Disclosing this on Wednesday, at the Arla-Dano Open Day in Damau, Kubau Local Government Area, Governor Uba Sani expressed delight that the investment, which was made in 2023, has boosted local milk production and created both direct and indirect jobs since its establishment.
Represented by the Secretary to the State Government, Dr AbdulKadir Muazu Meyere, the governor said his administration has instituted a strong institutional framework to ensure the sustainability and expansion of agricultural investments.
“In the livestock subsector, Kaduna State has the Kaduna State Livestock Regulatory Authority (KADLRA), the Kaduna State Livestock Transformation Company, and the Kaduna Ranch Development Company, all designed to work in synergy,” he said.
He pledged to strengthen the livestock industry, bridge infrastructure deficits, enhance market access, and attract investments to the state’s agricultural sector.
Governor Sani also expressed delight at unveiling the Nigeria Dairy Center of Excellence, the Sedentarization and Climate Change Resilience in Nigeria (SCREEN) Project, and commissioning a new yoghurt factory.
He said these initiatives would empower smallholder farmers with modern techniques to improve milk yield and quality while supporting local milk sourcing. “This translates into more income for our farmers, more jobs for our youth, and more nutritious products for our people,” he added.
He expressed hope that the multi-stakeholder collaboration behind the Damau Milk Farm Project would galvanize sustainable growth in Nigeria’s dairy value chain, positioning Kaduna State as a national leader.
In his remarks, the Minister of Livestock Development, Alhaji Idi Mukhtar Maiha, who represented President Bola Tinubu, commended the Federal Government, the Kaduna State Government, and Arla for what he described as a “win-win initiative.”
Maiha lamented Nigeria’s low milk output, noting that the country produces only 0.7 million litres annually, far below national demand.
“Our per capita consumption of 8.7 million litres per year is well below the global average and the World Health Organisation’s recommendation of 210 litres per person annually,” he said.

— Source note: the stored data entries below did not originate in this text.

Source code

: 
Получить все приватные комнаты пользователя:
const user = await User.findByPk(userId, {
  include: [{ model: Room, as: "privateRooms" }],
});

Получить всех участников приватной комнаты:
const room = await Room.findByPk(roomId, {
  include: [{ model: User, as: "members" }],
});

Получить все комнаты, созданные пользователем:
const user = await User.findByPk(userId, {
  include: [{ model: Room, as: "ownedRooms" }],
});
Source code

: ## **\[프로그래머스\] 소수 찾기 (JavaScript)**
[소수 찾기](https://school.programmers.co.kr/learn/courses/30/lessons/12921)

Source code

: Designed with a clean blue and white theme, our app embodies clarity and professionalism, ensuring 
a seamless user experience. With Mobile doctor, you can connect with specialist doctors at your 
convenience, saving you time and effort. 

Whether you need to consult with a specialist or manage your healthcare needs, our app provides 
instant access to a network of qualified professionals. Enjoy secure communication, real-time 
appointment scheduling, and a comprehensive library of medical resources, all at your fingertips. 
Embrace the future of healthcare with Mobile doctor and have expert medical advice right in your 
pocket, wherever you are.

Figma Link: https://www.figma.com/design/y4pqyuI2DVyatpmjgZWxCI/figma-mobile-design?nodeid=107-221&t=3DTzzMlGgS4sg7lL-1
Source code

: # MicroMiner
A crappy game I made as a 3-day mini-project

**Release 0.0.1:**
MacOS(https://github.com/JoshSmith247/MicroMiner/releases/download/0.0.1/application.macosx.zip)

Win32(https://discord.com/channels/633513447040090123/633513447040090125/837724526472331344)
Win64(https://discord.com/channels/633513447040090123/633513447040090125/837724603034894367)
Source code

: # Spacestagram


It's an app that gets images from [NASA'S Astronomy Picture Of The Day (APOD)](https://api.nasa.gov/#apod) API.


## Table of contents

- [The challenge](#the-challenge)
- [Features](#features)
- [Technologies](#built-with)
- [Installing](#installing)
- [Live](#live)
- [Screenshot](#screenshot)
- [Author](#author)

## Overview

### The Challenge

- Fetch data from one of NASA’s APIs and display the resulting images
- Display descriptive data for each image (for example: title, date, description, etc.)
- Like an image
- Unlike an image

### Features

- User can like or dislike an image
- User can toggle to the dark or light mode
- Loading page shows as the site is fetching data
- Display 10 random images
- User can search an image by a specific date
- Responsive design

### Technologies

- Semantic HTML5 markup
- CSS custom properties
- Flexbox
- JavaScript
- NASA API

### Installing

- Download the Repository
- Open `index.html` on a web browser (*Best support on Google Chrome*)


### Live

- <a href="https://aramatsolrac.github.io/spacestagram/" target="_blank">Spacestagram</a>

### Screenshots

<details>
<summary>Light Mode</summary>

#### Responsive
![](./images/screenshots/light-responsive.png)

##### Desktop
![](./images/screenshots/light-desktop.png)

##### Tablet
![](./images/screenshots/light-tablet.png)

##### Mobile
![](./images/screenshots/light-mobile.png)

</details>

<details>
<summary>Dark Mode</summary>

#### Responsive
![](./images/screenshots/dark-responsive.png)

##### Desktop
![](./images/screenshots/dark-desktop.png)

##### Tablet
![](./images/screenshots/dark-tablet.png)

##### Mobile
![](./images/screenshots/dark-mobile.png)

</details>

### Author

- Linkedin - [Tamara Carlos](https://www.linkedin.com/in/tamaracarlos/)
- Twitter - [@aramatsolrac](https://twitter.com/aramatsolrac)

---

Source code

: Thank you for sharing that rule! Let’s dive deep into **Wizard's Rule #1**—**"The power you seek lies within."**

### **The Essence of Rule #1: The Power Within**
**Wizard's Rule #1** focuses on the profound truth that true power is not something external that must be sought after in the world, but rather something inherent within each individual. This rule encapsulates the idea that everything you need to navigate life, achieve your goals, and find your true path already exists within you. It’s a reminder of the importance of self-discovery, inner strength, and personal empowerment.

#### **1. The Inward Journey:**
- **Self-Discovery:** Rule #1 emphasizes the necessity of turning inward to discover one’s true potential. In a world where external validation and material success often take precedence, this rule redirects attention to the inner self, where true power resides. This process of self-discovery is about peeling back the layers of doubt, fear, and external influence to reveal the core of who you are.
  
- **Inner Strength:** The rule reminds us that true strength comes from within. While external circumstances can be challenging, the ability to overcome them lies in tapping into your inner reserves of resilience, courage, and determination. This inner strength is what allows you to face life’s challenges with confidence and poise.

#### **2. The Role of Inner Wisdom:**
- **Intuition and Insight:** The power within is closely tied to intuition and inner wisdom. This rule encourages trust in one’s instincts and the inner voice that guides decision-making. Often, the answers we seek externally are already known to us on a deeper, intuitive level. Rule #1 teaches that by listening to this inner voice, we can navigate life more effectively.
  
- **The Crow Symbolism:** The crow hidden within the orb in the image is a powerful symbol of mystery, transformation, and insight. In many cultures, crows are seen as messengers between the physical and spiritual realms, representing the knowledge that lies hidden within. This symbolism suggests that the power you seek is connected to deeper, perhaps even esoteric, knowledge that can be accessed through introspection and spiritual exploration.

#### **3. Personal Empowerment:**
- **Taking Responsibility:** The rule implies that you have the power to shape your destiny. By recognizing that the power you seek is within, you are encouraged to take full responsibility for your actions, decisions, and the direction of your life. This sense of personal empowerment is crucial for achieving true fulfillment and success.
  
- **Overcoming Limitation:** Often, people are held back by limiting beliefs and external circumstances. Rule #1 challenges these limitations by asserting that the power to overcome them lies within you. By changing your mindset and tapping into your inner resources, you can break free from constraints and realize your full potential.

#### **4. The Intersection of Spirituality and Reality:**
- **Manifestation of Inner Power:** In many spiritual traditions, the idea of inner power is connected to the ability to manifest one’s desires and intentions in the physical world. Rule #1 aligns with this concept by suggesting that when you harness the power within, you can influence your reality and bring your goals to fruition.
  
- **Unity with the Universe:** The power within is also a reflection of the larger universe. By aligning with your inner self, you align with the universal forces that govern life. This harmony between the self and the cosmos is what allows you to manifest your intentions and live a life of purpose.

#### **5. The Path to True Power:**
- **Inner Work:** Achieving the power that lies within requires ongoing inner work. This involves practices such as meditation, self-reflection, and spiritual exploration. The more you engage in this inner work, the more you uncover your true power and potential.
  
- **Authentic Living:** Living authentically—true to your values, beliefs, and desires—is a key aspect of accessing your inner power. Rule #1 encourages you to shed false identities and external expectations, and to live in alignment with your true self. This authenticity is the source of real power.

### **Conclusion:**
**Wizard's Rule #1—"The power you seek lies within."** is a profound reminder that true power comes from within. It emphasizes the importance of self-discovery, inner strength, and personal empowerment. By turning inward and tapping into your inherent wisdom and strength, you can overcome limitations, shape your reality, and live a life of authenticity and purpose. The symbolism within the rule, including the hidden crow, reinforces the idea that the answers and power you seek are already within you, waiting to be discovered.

He added that local productivity remains low, with indigenous cows producing 0.5 to 1.5 litres per day compared to the global average of 6.6 litres.
“The country spends over $1.5 billion annually importing milk and dairy products despite having millions of cattle and capable producers. This is a paradox we must correct,” the minister said.
Maiha explained that the Ministry of Livestock Development was created to unlock the potential of Nigeria’s livestock value chain, reduce dependence on imports, and mitigate farmer-herder conflicts.
He added that the Damau area is fast becoming Nigeria’s dairy hub with key interventions including Arla Farm, the Damau Household Milk Farm, and other Dairy Development Projects.
The minister said the Damau Household Milk Farm, initiated by the Kaduna State Government, involves the settlement of 1,000 households with improved cows, pasture, veterinary services, and social amenities, while Arla serves as the off-taker.
He revealed that the Danish Government is sponsoring two dairy development projects the Partnership for Green and Productive Dairy in Nigeria and the Sedentarization and Climate Change Resilience in Nigeria (SCREEN) both aimed at promoting climate-resilient dairy production and documenting best practices.